## Description of the task
Find the lines holding the string "Service" in the data, then copy all of them.

## Dataset extract
******************************
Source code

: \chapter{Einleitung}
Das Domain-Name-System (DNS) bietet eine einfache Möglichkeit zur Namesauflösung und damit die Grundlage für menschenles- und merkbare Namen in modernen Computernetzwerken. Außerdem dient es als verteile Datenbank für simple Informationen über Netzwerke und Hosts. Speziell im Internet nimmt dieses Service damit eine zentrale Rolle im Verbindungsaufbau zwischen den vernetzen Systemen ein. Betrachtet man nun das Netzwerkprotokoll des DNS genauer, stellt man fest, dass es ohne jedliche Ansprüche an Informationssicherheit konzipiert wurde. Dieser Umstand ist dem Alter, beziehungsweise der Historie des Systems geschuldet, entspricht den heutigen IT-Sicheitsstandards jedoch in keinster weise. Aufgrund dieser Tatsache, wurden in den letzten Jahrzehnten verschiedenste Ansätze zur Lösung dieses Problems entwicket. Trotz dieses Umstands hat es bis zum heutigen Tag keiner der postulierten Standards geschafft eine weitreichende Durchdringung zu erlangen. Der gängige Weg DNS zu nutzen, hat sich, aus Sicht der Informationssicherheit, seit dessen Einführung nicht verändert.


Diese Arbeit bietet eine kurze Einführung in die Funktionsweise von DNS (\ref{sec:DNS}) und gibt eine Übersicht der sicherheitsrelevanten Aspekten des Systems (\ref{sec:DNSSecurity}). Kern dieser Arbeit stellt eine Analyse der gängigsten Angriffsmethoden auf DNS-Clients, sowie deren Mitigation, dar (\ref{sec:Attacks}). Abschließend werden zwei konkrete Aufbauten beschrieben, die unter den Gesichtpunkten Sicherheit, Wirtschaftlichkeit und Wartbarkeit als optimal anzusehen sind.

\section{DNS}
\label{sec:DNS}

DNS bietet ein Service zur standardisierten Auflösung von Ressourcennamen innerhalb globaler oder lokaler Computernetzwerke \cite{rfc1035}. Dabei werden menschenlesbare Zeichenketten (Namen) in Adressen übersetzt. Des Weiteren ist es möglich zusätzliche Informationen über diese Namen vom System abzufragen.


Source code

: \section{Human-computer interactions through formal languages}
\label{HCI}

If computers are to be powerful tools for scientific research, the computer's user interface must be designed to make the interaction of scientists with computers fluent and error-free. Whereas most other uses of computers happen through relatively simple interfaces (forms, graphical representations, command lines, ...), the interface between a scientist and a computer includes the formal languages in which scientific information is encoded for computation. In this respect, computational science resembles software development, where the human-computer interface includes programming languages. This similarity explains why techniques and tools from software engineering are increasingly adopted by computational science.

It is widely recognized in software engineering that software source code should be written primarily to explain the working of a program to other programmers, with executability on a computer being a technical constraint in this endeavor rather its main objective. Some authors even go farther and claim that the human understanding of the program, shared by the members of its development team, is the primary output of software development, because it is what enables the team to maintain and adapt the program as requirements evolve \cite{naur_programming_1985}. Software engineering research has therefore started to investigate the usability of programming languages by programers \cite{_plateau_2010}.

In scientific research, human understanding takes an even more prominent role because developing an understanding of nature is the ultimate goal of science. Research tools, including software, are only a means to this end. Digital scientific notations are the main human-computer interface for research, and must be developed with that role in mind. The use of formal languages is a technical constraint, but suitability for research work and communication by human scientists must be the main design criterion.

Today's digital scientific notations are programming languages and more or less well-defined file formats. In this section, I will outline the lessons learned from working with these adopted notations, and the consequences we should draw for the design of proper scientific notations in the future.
******************************
## Response box
Das Domain-Name-System (DNS) bietet eine einfache Möglichkeit zur Namesauflösung und damit die Grundlage für menschenles- und merkbare Namen in modernen Computernetzwerken. Außerdem dient es als verteile Datenbank für simple Informationen über Netzwerke und Hosts. Speziell im Internet nimmt dieses Service damit eine zentrale Rolle im Verbindungsaufbau zwischen den vernetzen Systemen ein. Betrachtet man nun das Netzwerkprotokoll des DNS genauer, stellt man fest, dass es ohne jedliche Ansprüche an Informationssicherheit konzipiert wurde. Dieser Umstand ist dem Alter, beziehungsweise der Historie des Systems geschuldet, entspricht den heutigen IT-Sicheitsstandards jedoch in keinster weise. Aufgrund dieser Tatsache, wurden in den letzten Jahrzehnten verschiedenste Ansätze zur Lösung dieses Problems entwicket. Trotz dieses Umstands hat es bis zum heutigen Tag keiner der postulierten Standards geschafft eine weitreichende Durchdringung zu erlangen. Der gängige Weg DNS zu nutzen, hat sich, aus Sicht der Informationssicherheit, seit dessen Einführung nicht verändert.
DNS bietet ein Service zur standardisierten Auflösung von Ressourcennamen innerhalb globaler oder lokaler Computernetzwerke \cite{rfc1035}. Dabei werden menschenlesbare Zeichenketten (Namen) in Adressen übersetzt. Des Weiteren ist es möglich zusätzliche Informationen über diese Namen vom System abzufragen.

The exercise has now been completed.